Task objective:
Give back every line of the data exactly. Pictures are not part of the copy.

(Stored data)
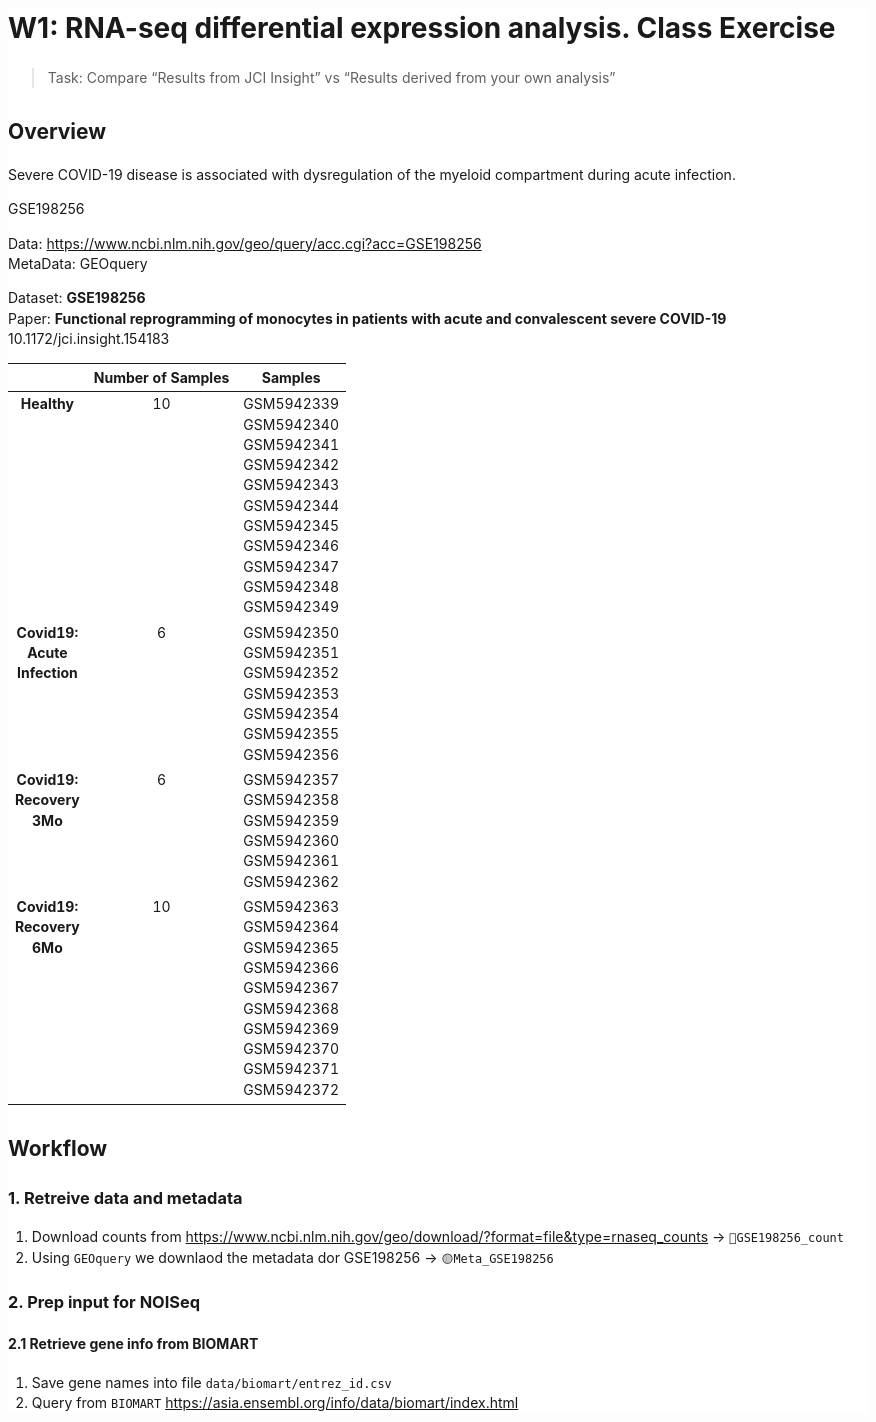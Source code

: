 
# W1: RNA-seq differential expression analysis. Class Exercise

 > Task: Compare “Results from JCI Insight” vs “Results derived from your own analysis”

## Overview

Severe COVID-19 disease is associated with dysregulation of the myeloid compartment during acute infection.

GSE198256

Data: https://www.ncbi.nlm.nih.gov/geo/query/acc.cgi?acc=GSE198256  
MetaData: GEOquery

Dataset: **GSE198256**  
Paper: **Functional reprogramming of monocytes in patients with acute and convalescent severe COVID-19**
10.1172/jci.insight.154183


|                                      | Number of Samples |                                                                         Samples                                                                        |
|:------------------------------------:|:-----------------:|:------------------------------------------------------------------------------------------------------------------------------------------------------:|
|              **Healthy**             |         10        | GSM5942339<br>GSM5942340<br>GSM5942341<br>GSM5942342<br>GSM5942343<br>GSM5942344<br>GSM5942345<br>GSM5942346<br>GSM5942347<br>GSM5942348<br>GSM5942349 |
| **Covid19: <br>Acute <br>Infection** |         6         | GSM5942350<br>GSM5942351<br>GSM5942352<br>GSM5942353<br>GSM5942354<br>GSM5942355<br>GSM5942356                                                         |
|    **Covid19:<br>Recovery<br>3Mo**   |         6         | GSM5942357<br>GSM5942358<br>GSM5942359<br>GSM5942360<br>GSM5942361<br>GSM5942362                                                                       |
|    **Covid19:<br>Recovery<br>6Mo**   |         10        | GSM5942363<br>GSM5942364<br>GSM5942365<br>GSM5942366<br>GSM5942367<br>GSM5942368<br>GSM5942369<br>GSM5942370<br>GSM5942371<br>GSM5942372             

## Workflow

### 1. Retreive data and metadata
1. Download counts from https://www.ncbi.nlm.nih.gov/geo/download/?format=file&type=rnaseq_counts -> `🔵GSE198256_count`
2. Using `GEOquery` we downlaod the metadata dor GSE198256 -> `🟡Meta_GSE198256`

### 2. Prep input for NOISeq

#### 2.1 Retrieve gene info from BIOMART
1. Save gene names into file  `data/biomart/entrez_id.csv`
2. Query from `BIOMART` https://asia.ensembl.org/info/data/biomart/index.html
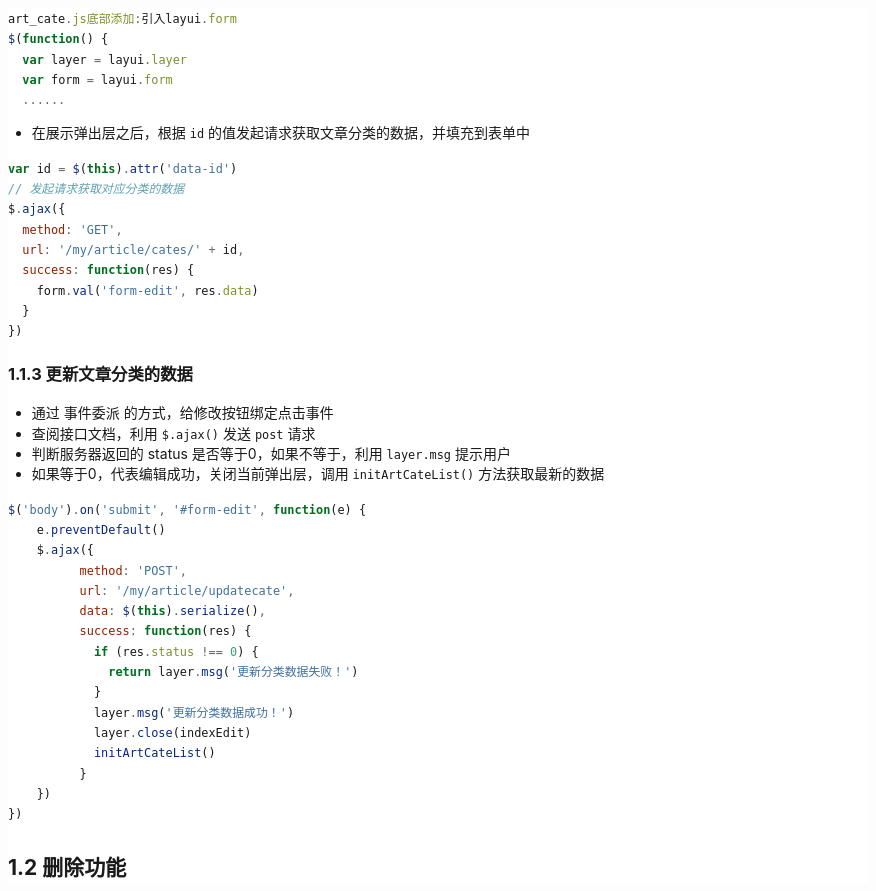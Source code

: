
 ```js
art_cate.js底部添加:引入layui.form
$(function() {
  var layer = layui.layer
  var form = layui.form
  ......
```



- 在展示弹出层之后，根据 `id` 的值发起请求获取文章分类的数据，并填充到表单中

```js
var id = $(this).attr('data-id')
// 发起请求获取对应分类的数据
$.ajax({
  method: 'GET',
  url: '/my/article/cates/' + id,
  success: function(res) {
    form.val('form-edit', res.data)
  }
})
```

### 1.1.3 更新文章分类的数据

- 通过 事件委派 的方式，给修改按钮绑定点击事件
- 查阅接口文档，利用 `$.ajax()` 发送 `post` 请求
- 判断服务器返回的 status 是否等于0，如果不等于，利用 `layer.msg` 提示用户
- 如果等于0，代表编辑成功，关闭当前弹出层，调用 `initArtCateList()` 方法获取最新的数据

```js
$('body').on('submit', '#form-edit', function(e) {
    e.preventDefault()
    $.ajax({
          method: 'POST',
          url: '/my/article/updatecate',
          data: $(this).serialize(),
          success: function(res) {
            if (res.status !== 0) {
              return layer.msg('更新分类数据失败！')
            }
            layer.msg('更新分类数据成功！')
            layer.close(indexEdit)
            initArtCateList()
          }
    })
})
```

## 1.2 删除功能
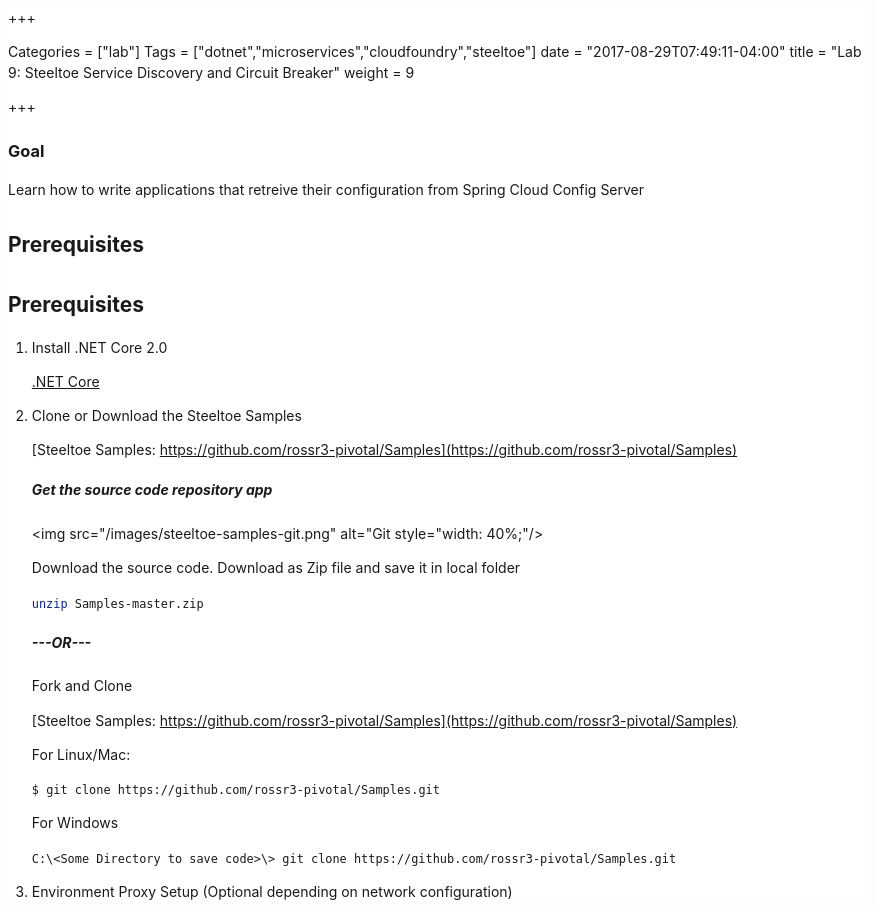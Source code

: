 +++

Categories = ["lab"]
Tags = ["dotnet","microservices","cloudfoundry","steeltoe"]
date = "2017-08-29T07:49:11-04:00"
title = "Lab 9: Steeltoe Service Discovery and Circuit Breaker"
weight = 9

+++

### Goal

Learn how to write applications that retreive their configuration from Spring Cloud Config Server



Prerequisites
--


Prerequisites
--

1. Install .NET Core 2.0

    [.NET Core](https://www.microsoft.com/net/core)

2. Clone or Download the Steeltoe Samples

	[Steeltoe Samples:  https://github.com/rossr3-pivotal/Samples](https://github.com/rossr3-pivotal/Samples)

	##### Get the source code repository app

	<img src="/images/steeltoe-samples-git.png" alt="Git style="width: 40%;"/>

	Download the source code. Download as Zip file and save it in local folder

	```bash
	unzip Samples-master.zip
	```
	##### ---OR---

	Fork and Clone

	[Steeltoe Samples:  https://github.com/rossr3-pivotal/Samples](https://github.com/rossr3-pivotal/Samples)

	For Linux/Mac:
	```bash
	$ git clone https://github.com/rossr3-pivotal/Samples.git
	```

	For Windows
	```
	C:\<Some Directory to save code>\> git clone https://github.com/rossr3-pivotal/Samples.git
	```

3. Environment Proxy Setup (Optional depending on network configuration)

Finished exercise:
Source code

: 
# W1: RNA-seq differential expression analysis. Class Exercise

 > Task: Compare “Results from JCI Insight” vs “Results derived from your own analysis”

## Overview

Severe COVID-19 disease is associated with dysregulation of the myeloid compartment during acute infection.

GSE198256

Data: https://www.ncbi.nlm.nih.gov/geo/query/acc.cgi?acc=GSE198256  
MetaData: GEOquery

Dataset: **GSE198256**  
Paper: **Functional reprogramming of monocytes in patients with acute and convalescent severe COVID-19**
10.1172/jci.insight.154183


|                                      | Number of Samples |                                                                         Samples                                                                        |
|:------------------------------------:|:-----------------:|:------------------------------------------------------------------------------------------------------------------------------------------------------:|
|              **Healthy**             |         10        | GSM5942339<br>GSM5942340<br>GSM5942341<br>GSM5942342<br>GSM5942343<br>GSM5942344<br>GSM5942345<br>GSM5942346<br>GSM5942347<br>GSM5942348<br>GSM5942349 |
| **Covid19: <br>Acute <br>Infection** |         6         | GSM5942350<br>GSM5942351<br>GSM5942352<br>GSM5942353<br>GSM5942354<br>GSM5942355<br>GSM5942356                                                         |
|    **Covid19:<br>Recovery<br>3Mo**   |         6         | GSM5942357<br>GSM5942358<br>GSM5942359<br>GSM5942360<br>GSM5942361<br>GSM5942362                                                                       |
|    **Covid19:<br>Recovery<br>6Mo**   |         10        | GSM5942363<br>GSM5942364<br>GSM5942365<br>GSM5942366<br>GSM5942367<br>GSM5942368<br>GSM5942369<br>GSM5942370<br>GSM5942371<br>GSM5942372             

## Workflow

### 1. Retreive data and metadata
1. Download counts from https://www.ncbi.nlm.nih.gov/geo/download/?format=file&type=rnaseq_counts -> `🔵GSE198256_count`
2. Using `GEOquery` we downlaod the metadata dor GSE198256 -> `🟡Meta_GSE198256`

### 2. Prep input for NOISeq

#### 2.1 Retrieve gene info from BIOMART
1. Save gene names into file  `data/biomart/entrez_id.csv`
2. Query from `BIOMART` https://asia.ensembl.org/info/data/biomart/index.html
Source code

:
 ```js
art_cate.js底部添加:引入layui.form
$(function() {
  var layer = layui.layer
  var form = layui.form
  ......
```



- 在展示弹出层之后，根据 `id` 的值发起请求获取文章分类的数据，并填充到表单中

```js
var id = $(this).attr('data-id')
// 发起请求获取对应分类的数据
$.ajax({
  method: 'GET',
  url: '/my/article/cates/' + id,
  success: function(res) {
    form.val('form-edit', res.data)
  }
})
```

### 1.1.3 更新文章分类的数据

- 通过 事件委派 的方式，给修改按钮绑定点击事件
- 查阅接口文档，利用 `$.ajax()` 发送 `post` 请求
- 判断服务器返回的 status 是否等于0，如果不等于，利用 `layer.msg` 提示用户
- 如果等于0，代表编辑成功，关闭当前弹出层，调用 `initArtCateList()` 方法获取最新的数据

```js
$('body').on('submit', '#form-edit', function(e) {
    e.preventDefault()
    $.ajax({
          method: 'POST',
          url: '/my/article/updatecate',
          data: $(this).serialize(),
          success: function(res) {
            if (res.status !== 0) {
              return layer.msg('更新分类数据失败！')
            }
            layer.msg('更新分类数据成功！')
            layer.close(indexEdit)
            initArtCateList()
          }
    })
})
```

## 1.2 删除功能
Source code

: +++

Categories = ["lab"]
Tags = ["dotnet","microservices","cloudfoundry","steeltoe"]
date = "2017-08-29T07:49:11-04:00"
title = "Lab 9: Steeltoe Service Discovery and Circuit Breaker"
weight = 9

+++

### Goal

Learn how to write applications that retreive their configuration from Spring Cloud Config Server



Prerequisites
--


Prerequisites
--

1. Install .NET Core 2.0

    [.NET Core](https://www.microsoft.com/net/core)

2. Clone or Download the Steeltoe Samples

	[Steeltoe Samples:  https://github.com/rossr3-pivotal/Samples](https://github.com/rossr3-pivotal/Samples)

	##### Get the source code repository app

	<img src="/images/steeltoe-samples-git.png" alt="Git style="width: 40%;"/>

	Download the source code. Download as Zip file and save it in local folder

	```bash
	unzip Samples-master.zip
	```
	##### ---OR---

	Fork and Clone

	[Steeltoe Samples:  https://github.com/rossr3-pivotal/Samples](https://github.com/rossr3-pivotal/Samples)

	For Linux/Mac:
	```bash
	$ git clone https://github.com/rossr3-pivotal/Samples.git
	```

	For Windows
	```
	C:\<Some Directory to save code>\> git clone https://github.com/rossr3-pivotal/Samples.git
	```

3. Environment Proxy Setup (Optional depending on network configuration)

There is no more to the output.